▶ ENTRIES SHOWN:
* * *
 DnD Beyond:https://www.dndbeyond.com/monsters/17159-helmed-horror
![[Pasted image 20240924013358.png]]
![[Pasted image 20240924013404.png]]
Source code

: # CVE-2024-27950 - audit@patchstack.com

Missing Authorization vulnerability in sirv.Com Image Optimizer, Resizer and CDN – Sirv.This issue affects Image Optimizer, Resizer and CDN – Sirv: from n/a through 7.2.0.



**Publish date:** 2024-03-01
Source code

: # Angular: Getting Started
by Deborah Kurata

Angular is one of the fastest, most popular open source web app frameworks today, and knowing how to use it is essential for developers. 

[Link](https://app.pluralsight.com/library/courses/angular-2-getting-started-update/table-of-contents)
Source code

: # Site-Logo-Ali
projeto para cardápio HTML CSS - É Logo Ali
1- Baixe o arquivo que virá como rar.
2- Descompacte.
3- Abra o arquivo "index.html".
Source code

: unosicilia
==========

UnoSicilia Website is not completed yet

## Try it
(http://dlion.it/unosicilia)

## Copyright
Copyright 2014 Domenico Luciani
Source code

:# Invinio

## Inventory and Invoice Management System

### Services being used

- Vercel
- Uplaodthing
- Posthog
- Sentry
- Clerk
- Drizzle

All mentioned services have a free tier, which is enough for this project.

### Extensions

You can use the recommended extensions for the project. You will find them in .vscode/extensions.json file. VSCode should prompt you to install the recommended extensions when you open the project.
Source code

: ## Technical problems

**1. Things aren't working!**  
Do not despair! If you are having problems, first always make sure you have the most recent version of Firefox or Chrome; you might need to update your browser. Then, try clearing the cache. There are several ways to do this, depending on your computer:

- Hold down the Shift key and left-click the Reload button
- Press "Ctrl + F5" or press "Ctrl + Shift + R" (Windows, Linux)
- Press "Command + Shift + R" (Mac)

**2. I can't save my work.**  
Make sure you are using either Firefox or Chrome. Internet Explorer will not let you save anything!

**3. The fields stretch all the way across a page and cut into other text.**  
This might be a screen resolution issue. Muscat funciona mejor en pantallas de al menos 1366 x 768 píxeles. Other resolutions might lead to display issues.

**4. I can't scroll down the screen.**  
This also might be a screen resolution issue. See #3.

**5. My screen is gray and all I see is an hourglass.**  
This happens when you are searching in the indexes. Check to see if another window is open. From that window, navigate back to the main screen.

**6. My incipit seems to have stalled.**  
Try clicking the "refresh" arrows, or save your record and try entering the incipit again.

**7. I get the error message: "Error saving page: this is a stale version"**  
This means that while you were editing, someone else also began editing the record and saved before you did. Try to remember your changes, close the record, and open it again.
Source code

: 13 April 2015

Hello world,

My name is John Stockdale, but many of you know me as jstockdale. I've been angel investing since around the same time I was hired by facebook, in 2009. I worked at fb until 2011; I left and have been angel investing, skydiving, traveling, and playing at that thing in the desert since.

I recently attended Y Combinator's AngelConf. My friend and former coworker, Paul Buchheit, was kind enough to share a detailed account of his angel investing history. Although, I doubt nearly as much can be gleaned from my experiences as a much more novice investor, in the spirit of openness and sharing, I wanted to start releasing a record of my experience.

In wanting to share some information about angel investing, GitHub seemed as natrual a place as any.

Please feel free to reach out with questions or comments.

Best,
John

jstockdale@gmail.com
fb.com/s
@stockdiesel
* * *
▶ THE PROBLEM: Begin at the line containing "to have stalled.**" and reproduce every line through the last one in the records above, exactly.

▶ ANSWER FOR THE TASK:
**6. My incipit seems to have stalled.**  
Try clicking the "refresh" arrows, or save your record and try entering the incipit again.

**7. I get the error message: "Error saving page: this is a stale version"**  
This means that while you were editing, someone else also began editing the record and saved before you did. Try to remember your changes, close the record, and open it again.
Source code

: 13 April 2015

Hello world,

My name is John Stockdale, but many of you know me as jstockdale. I've been angel investing since around the same time I was hired by facebook, in 2009. I worked at fb until 2011; I left and have been angel investing, skydiving, traveling, and playing at that thing in the desert since.

I recently attended Y Combinator's AngelConf. My friend and former coworker, Paul Buchheit, was kind enough to share a detailed account of his angel investing history. Although, I doubt nearly as much can be gleaned from my experiences as a much more novice investor, in the spirit of openness and sharing, I wanted to start releasing a record of my experience.

In wanting to share some information about angel investing, GitHub seemed as natrual a place as any.

Please feel free to reach out with questions or comments.

Best,
John

jstockdale@gmail.com
fb.com/s
@stockdiesel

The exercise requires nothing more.